--- REQUIRED WORK ---
Determine how many lines in the entries below contain "diagram", and output that number alone.

--- LISTED RECORDS ---
+--

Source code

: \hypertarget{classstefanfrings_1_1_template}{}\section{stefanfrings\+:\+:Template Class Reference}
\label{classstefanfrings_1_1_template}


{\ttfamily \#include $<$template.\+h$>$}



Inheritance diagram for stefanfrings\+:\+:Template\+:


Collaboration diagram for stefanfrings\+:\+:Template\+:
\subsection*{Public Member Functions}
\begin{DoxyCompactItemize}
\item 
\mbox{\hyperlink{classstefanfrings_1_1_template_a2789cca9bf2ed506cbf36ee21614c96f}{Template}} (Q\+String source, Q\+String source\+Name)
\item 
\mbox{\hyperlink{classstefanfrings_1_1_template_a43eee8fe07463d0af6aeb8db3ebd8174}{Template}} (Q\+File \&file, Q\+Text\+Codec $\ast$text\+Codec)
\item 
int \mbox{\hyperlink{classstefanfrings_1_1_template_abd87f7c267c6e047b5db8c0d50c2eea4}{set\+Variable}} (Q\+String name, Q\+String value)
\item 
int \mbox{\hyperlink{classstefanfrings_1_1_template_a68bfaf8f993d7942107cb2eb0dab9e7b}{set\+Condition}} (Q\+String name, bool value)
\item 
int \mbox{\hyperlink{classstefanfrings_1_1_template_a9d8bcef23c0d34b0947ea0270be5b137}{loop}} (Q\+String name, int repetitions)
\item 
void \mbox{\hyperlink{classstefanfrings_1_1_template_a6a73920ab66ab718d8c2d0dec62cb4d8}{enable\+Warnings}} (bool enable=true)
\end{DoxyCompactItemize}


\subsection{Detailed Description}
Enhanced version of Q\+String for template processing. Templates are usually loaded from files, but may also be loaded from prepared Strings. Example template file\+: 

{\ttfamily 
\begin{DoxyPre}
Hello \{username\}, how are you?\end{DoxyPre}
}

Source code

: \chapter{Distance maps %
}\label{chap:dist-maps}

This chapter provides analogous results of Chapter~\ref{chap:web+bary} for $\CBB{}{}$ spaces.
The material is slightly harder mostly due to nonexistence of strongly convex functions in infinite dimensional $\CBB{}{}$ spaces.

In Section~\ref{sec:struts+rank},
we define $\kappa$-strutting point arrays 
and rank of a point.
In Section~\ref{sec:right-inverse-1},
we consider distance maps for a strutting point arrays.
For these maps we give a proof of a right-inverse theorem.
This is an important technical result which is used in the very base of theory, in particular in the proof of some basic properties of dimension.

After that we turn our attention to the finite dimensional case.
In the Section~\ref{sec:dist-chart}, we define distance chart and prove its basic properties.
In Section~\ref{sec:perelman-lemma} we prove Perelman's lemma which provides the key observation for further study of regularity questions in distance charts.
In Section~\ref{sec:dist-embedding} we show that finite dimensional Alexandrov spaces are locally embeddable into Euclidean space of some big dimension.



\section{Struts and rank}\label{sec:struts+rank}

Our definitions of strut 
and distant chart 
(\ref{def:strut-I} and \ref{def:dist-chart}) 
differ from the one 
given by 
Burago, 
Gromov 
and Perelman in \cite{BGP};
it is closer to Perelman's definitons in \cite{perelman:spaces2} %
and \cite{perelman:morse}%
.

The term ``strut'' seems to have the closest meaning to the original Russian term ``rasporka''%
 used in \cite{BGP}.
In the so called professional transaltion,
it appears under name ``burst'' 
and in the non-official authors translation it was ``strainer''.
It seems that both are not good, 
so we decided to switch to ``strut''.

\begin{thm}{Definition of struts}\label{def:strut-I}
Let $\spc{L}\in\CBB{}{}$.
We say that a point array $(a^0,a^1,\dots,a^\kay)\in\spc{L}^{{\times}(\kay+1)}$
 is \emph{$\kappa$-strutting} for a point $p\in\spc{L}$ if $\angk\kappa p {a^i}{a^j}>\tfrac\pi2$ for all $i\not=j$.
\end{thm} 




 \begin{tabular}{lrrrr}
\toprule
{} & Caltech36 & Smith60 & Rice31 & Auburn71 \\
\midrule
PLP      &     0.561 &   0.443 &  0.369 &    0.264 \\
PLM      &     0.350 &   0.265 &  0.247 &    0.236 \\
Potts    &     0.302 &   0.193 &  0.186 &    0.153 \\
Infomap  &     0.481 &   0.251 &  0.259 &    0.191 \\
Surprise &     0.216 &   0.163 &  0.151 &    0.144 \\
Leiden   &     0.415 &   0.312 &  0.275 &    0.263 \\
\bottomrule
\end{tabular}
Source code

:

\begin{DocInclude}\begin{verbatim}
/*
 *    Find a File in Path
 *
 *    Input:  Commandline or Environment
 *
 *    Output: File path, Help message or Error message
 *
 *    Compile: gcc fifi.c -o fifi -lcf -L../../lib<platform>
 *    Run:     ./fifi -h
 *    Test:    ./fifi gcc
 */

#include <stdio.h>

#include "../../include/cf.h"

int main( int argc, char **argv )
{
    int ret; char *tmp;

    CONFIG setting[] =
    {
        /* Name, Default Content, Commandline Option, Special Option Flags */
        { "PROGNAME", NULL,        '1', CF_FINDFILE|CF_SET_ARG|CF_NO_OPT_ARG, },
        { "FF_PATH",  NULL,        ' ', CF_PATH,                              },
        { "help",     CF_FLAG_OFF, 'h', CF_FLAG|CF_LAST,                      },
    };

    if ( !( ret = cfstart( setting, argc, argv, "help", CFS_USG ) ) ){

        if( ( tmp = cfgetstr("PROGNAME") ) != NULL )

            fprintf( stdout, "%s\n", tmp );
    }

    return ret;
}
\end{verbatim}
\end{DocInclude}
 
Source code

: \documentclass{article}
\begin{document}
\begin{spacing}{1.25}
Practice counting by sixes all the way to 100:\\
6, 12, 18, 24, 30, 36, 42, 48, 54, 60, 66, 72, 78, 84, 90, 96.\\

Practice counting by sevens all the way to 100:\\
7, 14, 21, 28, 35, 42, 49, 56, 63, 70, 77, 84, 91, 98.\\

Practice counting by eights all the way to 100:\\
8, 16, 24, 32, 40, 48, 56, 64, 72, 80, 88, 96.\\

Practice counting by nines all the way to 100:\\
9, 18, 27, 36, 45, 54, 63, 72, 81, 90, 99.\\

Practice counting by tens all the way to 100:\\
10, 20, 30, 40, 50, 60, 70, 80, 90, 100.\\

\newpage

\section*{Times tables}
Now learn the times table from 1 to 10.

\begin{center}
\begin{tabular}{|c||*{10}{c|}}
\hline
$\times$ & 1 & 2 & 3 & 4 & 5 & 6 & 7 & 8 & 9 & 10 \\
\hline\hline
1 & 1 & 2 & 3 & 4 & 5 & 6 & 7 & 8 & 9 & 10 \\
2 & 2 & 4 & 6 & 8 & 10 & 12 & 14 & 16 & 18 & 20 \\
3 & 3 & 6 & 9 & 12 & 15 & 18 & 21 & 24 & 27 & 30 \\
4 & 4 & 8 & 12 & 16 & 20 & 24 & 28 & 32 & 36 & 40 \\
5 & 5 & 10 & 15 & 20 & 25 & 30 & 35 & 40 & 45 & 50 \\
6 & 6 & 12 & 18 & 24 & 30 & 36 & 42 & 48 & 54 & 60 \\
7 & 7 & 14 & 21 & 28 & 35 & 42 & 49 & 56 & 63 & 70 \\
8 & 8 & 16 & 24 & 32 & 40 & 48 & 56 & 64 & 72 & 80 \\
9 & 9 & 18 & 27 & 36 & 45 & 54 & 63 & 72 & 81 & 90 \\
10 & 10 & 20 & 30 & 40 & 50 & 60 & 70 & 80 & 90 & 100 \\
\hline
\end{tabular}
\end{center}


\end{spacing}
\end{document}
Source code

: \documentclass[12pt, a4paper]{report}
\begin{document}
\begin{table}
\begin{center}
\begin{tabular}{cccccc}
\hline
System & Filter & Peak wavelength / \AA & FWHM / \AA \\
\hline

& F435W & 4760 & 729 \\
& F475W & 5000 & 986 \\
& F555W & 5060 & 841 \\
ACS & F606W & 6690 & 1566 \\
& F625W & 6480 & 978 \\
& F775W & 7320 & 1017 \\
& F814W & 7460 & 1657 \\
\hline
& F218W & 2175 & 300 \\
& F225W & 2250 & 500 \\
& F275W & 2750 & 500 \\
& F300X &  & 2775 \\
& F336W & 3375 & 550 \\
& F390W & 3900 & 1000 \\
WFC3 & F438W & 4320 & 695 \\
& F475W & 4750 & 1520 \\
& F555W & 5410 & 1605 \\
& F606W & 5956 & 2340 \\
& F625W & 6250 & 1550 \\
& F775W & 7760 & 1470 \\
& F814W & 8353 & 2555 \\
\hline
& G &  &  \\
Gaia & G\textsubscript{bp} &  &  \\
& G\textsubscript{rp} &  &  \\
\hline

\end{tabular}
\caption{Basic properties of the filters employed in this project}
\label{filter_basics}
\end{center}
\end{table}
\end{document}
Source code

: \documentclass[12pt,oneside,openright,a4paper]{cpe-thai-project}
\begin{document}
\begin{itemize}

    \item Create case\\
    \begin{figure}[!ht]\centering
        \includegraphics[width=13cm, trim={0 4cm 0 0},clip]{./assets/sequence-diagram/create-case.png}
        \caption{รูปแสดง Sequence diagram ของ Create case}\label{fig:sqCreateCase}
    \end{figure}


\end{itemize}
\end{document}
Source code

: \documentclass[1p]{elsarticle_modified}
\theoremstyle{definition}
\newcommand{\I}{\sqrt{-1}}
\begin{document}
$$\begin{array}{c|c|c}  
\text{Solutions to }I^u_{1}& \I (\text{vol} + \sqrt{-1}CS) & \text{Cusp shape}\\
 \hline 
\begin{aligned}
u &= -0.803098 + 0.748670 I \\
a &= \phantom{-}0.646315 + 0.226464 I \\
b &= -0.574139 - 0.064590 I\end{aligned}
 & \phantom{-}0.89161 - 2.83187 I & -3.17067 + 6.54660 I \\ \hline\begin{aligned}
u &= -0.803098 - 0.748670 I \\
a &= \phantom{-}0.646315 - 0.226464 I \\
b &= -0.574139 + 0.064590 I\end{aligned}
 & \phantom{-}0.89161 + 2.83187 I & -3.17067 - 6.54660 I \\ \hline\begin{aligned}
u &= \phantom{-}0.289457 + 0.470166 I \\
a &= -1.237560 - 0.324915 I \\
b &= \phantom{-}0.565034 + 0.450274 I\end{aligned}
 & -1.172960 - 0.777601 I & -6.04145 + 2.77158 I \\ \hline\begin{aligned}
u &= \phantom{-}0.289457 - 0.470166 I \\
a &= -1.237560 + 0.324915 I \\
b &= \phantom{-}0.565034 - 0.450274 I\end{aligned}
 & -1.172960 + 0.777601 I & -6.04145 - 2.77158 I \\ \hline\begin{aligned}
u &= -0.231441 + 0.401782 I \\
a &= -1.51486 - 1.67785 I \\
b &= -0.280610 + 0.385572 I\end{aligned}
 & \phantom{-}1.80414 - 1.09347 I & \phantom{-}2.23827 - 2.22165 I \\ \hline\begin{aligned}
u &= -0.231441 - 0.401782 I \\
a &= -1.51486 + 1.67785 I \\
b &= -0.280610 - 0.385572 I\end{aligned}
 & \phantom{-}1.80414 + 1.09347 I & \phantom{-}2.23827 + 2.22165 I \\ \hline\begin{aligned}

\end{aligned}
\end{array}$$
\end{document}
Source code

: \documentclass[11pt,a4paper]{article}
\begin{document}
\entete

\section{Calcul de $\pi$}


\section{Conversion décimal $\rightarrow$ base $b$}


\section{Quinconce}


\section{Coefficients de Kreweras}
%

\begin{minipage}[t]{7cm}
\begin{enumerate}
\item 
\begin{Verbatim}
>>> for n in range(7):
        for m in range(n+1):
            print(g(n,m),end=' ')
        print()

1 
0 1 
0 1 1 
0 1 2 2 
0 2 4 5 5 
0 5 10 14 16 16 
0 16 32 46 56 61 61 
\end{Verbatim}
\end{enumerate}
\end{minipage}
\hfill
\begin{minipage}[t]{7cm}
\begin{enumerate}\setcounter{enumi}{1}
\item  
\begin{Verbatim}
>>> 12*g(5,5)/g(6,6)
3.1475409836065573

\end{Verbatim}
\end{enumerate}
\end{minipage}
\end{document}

+--

--- EXERCISE RESPONSE ---
4